======== Provided records

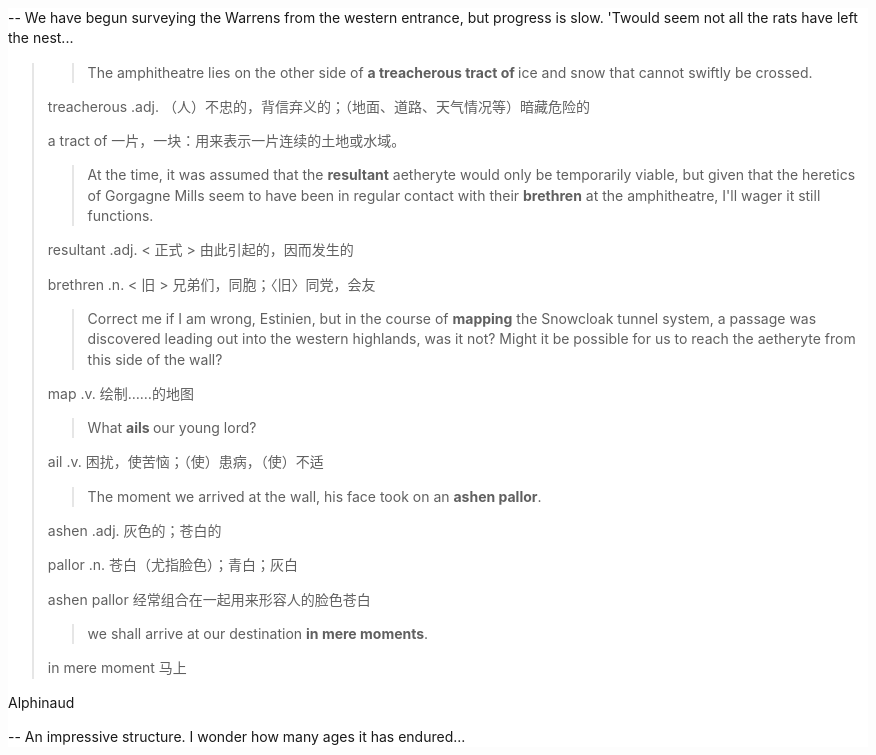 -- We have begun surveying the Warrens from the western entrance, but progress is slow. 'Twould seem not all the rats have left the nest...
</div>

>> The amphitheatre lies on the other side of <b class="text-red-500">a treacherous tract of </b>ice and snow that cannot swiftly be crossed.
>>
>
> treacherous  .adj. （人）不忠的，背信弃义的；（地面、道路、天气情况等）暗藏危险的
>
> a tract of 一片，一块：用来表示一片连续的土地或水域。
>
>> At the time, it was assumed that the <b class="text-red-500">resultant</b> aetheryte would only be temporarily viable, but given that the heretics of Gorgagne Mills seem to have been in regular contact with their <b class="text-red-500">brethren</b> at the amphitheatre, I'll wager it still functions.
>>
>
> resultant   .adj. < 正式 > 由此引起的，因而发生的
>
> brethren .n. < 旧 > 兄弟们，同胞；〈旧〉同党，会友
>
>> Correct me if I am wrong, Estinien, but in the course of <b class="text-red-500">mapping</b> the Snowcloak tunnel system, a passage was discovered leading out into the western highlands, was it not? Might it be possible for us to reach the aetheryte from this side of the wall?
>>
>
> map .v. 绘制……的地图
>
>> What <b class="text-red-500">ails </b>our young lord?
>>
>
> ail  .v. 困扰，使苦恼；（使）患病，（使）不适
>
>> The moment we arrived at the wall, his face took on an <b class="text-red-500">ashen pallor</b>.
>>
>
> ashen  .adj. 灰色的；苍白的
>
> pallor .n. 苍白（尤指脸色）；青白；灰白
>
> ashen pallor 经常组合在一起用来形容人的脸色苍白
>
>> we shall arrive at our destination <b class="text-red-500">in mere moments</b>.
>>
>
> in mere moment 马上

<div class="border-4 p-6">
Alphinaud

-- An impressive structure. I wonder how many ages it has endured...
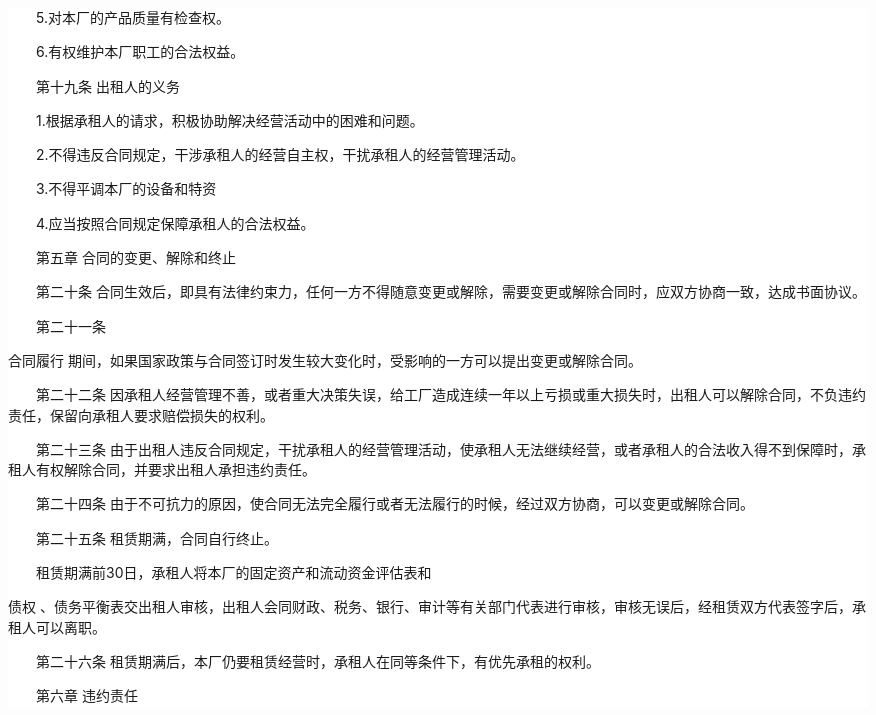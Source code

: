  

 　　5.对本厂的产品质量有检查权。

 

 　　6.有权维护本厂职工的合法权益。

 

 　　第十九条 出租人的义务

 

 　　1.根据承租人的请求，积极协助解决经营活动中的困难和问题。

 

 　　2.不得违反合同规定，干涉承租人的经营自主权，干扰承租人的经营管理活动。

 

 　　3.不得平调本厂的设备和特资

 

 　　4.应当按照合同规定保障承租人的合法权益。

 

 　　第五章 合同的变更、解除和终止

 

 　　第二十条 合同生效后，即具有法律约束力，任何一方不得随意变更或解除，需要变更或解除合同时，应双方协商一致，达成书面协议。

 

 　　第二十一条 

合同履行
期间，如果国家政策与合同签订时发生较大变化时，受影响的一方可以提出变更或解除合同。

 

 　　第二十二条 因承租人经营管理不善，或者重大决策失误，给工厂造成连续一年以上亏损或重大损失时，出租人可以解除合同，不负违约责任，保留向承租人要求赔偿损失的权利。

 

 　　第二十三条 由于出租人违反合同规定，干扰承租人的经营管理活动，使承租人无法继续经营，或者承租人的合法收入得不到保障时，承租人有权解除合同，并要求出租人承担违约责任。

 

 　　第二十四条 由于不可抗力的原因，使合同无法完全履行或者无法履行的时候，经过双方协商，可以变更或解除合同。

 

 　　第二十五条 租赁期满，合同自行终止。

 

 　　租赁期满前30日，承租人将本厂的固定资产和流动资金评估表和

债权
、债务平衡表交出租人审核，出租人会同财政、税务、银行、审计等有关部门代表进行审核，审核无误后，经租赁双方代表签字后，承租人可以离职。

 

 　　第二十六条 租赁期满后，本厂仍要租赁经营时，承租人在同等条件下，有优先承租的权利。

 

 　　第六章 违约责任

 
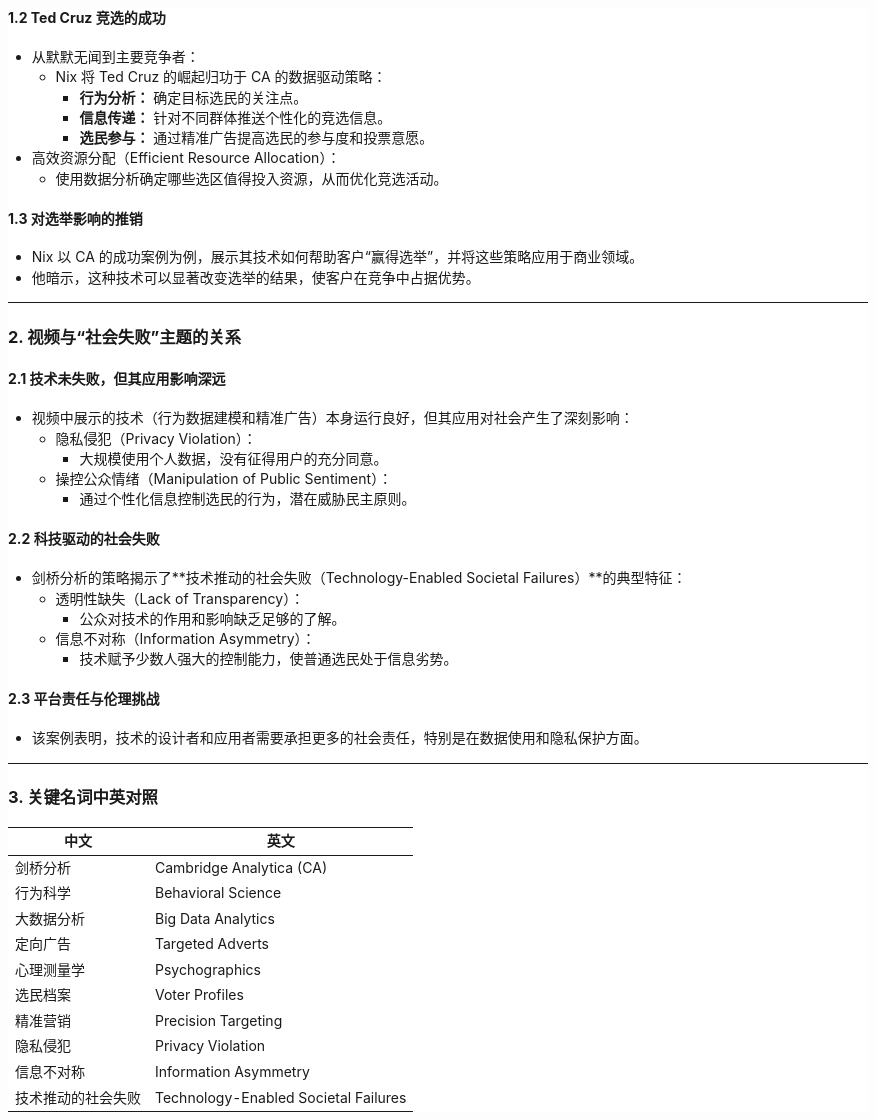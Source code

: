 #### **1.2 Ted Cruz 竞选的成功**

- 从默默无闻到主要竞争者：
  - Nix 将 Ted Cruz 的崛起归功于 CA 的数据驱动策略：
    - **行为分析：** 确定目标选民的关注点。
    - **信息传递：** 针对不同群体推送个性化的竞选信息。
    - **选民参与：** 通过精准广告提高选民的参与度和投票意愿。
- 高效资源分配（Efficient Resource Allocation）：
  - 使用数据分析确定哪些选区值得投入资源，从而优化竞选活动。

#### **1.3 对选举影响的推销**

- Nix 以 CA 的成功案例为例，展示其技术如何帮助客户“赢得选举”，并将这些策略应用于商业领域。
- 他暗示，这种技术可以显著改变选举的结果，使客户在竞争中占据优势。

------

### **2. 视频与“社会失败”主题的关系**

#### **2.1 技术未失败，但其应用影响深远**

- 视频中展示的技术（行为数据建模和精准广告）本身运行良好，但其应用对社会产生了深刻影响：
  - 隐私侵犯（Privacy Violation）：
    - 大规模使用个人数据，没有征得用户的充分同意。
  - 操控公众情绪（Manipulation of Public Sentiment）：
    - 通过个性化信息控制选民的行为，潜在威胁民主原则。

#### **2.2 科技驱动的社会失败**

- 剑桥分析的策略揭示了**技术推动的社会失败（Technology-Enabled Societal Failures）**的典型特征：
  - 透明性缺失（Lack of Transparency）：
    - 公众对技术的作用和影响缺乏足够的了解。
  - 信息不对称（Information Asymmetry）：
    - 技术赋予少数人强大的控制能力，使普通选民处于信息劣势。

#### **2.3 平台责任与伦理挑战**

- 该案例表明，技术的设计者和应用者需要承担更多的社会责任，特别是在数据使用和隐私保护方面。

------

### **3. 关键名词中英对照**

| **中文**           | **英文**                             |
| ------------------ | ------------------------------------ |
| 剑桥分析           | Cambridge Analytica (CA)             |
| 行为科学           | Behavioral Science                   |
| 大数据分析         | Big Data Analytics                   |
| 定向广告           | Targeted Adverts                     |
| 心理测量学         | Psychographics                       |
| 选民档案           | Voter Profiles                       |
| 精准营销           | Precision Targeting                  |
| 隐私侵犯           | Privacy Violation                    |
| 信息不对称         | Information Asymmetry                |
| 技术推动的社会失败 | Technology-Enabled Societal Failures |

================

Repeat exactly, and only, the lines of the records above, starting with the line that contains "### **3. 关键名词中英对照**" and ending with the final line, both included.

# Answer area
### **3. 关键名词中英对照**

| **中文**           | **英文**                             |
| ------------------ | ------------------------------------ |
| 剑桥分析           | Cambridge Analytica (CA)             |
| 行为科学           | Behavioral Science                   |
| 大数据分析         | Big Data Analytics                   |
| 定向广告           | Targeted Adverts                     |
| 心理测量学         | Psychographics                       |
| 选民档案           | Voter Profiles                       |
| 精准营销           | Precision Targeting                  |
| 隐私侵犯           | Privacy Violation                    |
| 信息不对称         | Information Asymmetry                |
| 技术推动的社会失败 | Technology-Enabled Societal Failures |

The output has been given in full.